Five points about SOLAS

The amendment to the SOLAS convention has really shook up the maritime supply chain ever since the IMO approved the long awaited amendments.  It’ll be ten months until these unavoidable laws become effective, 1st July 2016.

There are so many reasons why these amendments to the SOLAS convention is important to our industry.  There are also some key facts that you must be aware of prior to the 1st July 2016 deadline.

1.  Everyone that has something do with a shipping container will be effected (the entire supply chain).

Hopefully by now everyone that needs to know about this new requirement is now aware of it’s fast approaching date .  Shippers will need to ensure that current systems are amended/streamlined to include the verification of the Verified Gross Mass (VCM) of containers. Vessel operators, terminal operators, truck drivers, unpack depots and consignees will also need to be aware of the Verified Gross Mass.

2.  There’s only two acceptable ways to confirm the Verified Gross Mass/provide Container Weight Declaration.

There are only two methods available to shippers to verify the gross mass of their containers. You must either weigh all the packages loaded, then add the tare weight of the container, OR to weigh the packed container.  If the Verified Gross Mass of the container cannot be supplied and certified, the container will not be loaded onto the vessel.

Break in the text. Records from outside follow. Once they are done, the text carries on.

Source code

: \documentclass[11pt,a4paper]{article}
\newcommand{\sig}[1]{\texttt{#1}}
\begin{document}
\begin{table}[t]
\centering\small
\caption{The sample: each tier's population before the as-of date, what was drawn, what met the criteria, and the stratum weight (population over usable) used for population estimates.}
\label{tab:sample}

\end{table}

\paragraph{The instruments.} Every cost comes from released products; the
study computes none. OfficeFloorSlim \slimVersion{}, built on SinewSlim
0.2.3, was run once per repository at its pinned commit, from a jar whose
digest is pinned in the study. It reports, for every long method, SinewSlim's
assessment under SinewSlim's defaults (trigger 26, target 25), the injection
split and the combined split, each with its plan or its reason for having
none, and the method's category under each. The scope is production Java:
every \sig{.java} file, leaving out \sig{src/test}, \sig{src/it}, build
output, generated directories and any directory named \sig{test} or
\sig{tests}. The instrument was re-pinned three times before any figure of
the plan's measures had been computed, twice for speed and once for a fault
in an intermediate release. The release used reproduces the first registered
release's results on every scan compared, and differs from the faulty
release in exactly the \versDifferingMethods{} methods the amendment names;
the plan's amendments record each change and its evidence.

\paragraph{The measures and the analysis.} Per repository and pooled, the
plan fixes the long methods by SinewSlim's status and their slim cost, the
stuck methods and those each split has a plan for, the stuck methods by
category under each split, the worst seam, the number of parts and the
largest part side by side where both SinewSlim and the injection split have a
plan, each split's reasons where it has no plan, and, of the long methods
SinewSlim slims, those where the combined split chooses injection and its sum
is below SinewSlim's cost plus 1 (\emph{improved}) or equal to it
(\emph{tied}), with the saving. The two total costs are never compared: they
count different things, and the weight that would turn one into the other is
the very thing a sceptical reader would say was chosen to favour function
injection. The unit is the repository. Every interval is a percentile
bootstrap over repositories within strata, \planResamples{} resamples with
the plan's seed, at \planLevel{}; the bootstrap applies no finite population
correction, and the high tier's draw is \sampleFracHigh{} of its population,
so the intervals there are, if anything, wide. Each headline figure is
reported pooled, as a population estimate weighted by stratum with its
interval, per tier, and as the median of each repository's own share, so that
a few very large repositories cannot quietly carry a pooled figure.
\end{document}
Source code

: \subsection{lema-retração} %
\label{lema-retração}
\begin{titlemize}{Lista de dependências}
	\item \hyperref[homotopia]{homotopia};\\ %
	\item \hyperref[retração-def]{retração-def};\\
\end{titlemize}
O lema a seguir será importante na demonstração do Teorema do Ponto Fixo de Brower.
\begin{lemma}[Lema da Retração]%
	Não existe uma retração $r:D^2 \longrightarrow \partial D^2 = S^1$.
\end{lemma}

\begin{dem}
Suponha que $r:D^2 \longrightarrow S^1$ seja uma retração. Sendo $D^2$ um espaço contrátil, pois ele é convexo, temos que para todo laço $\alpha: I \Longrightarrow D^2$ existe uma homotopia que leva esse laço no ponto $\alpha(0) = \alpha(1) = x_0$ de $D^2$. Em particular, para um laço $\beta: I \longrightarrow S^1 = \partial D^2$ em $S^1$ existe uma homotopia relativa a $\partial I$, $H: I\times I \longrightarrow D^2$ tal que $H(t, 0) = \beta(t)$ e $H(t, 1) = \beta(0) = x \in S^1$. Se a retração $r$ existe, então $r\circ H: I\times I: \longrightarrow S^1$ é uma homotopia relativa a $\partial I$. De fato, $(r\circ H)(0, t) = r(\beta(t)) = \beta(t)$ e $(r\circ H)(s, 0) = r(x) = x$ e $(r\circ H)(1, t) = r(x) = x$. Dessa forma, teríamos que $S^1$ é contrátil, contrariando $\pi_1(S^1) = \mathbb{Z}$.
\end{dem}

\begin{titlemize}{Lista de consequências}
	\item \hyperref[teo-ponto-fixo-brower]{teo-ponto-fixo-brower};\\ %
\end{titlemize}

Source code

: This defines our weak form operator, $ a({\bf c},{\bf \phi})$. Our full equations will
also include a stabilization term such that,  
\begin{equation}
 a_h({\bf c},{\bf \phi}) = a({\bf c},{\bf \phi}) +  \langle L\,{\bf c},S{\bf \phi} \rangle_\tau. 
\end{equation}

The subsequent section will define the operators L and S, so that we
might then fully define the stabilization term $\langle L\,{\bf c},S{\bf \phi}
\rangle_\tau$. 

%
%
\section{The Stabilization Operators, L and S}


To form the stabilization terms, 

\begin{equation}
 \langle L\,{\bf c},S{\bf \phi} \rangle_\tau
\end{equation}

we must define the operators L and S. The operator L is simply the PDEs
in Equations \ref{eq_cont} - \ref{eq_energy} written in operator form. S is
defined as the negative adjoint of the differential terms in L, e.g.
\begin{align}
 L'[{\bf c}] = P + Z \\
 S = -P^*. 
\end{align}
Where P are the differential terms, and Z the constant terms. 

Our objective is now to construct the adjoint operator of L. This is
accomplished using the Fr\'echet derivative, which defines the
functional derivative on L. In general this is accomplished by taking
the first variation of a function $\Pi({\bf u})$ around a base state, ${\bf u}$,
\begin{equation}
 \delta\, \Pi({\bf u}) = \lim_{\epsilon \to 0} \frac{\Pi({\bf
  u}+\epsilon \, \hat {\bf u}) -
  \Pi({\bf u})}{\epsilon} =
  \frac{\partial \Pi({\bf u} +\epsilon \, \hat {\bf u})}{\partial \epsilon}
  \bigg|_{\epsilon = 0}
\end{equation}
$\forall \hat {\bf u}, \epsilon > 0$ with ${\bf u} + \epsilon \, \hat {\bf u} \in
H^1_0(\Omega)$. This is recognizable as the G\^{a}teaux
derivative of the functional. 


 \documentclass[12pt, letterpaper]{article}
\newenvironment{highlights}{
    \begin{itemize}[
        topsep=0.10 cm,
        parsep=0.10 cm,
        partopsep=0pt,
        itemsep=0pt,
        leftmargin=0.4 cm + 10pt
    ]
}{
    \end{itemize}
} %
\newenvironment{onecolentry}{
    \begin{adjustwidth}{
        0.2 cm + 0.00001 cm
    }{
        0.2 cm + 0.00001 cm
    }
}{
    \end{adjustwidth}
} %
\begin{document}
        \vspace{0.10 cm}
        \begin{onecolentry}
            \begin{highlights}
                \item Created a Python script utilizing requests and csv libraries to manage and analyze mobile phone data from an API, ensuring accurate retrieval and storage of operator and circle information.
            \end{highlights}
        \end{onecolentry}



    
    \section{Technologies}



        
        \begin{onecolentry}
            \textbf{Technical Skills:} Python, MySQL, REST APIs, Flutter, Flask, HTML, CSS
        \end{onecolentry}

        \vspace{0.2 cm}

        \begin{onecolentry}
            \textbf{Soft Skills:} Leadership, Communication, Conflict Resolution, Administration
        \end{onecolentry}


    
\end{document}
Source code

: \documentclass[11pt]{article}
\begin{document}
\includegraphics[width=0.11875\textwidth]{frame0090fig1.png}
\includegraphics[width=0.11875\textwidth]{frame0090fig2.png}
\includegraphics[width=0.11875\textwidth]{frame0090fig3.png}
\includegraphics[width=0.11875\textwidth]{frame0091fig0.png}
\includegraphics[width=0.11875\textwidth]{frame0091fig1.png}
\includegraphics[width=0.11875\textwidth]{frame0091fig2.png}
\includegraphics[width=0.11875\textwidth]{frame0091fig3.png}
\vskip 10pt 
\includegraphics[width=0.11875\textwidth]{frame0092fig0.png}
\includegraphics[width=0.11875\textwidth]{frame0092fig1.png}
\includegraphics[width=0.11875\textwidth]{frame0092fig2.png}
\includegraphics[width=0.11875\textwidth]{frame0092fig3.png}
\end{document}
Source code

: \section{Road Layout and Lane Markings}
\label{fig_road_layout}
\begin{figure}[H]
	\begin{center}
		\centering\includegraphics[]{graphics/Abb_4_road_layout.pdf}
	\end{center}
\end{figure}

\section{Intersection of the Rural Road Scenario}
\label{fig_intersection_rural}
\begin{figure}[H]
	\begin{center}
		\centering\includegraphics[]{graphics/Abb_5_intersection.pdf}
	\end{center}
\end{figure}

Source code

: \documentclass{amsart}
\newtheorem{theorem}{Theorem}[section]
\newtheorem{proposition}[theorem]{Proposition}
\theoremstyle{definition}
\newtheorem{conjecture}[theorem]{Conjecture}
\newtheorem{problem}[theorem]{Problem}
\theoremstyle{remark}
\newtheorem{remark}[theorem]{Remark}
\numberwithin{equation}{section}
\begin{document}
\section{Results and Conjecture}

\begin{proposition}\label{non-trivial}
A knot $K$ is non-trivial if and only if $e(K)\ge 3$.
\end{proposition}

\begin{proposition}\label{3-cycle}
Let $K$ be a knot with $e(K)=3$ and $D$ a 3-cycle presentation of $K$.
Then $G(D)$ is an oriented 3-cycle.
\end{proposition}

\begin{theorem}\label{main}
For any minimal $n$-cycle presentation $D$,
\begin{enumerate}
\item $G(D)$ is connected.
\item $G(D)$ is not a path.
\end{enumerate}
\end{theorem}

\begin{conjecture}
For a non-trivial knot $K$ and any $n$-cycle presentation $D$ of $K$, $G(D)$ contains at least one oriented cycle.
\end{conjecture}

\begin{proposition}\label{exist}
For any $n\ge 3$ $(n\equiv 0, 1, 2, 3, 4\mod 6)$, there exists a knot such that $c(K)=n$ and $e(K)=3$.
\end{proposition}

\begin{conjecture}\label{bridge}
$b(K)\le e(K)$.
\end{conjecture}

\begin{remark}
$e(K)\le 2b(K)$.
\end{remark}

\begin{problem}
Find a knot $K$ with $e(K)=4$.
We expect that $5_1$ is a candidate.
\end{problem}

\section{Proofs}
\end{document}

3. The new regulation with increase safety.

Yes, yes and yes – it sure will!  Too many accidents have occurred due to mis-calculation or under declarations of container weights. The MSC Napoli incident highlights this fact, with one out of ten containers weighing far in-excess of the declared weight.  Not only seafarers lives, but all the supply chain, are at risk with this unsafe practice of mis-declaration of container weights.  Recently it was reported that a truck driver in the UK was concerned about his container load.  He took the 40′ container that he was transporting via a weighbridge, it weighed a whopping 96 tonnes.  Far more than the 30 tonnes that was declared. Wow.

4.  How accurate must the weighing be?

Whilst this is still in determination, reports are suggesting that the accuracy of the Verified Gross Mass of containers must be within 1-2%.

5.  The shipper is the responsible party.

With any new regulation, certain aspects are still be ironed out across the board.  At this stage we know that the shipper (or a third party under the shipper’s responsibility) is required to weigh the packed container or all of its contents, depending on the selected method. The weighing equipment that is used must meet national certification and calibration requirements. The SOLAS amendments demand that the weight verification must be ‘signed’: a specific person must be named and identified as having verified the accuracy of the weight calculation on behalf of the shipper. A carrier may rely on this signed weight verification as being accurate. The definition of shipper is still being discussed here in Australia.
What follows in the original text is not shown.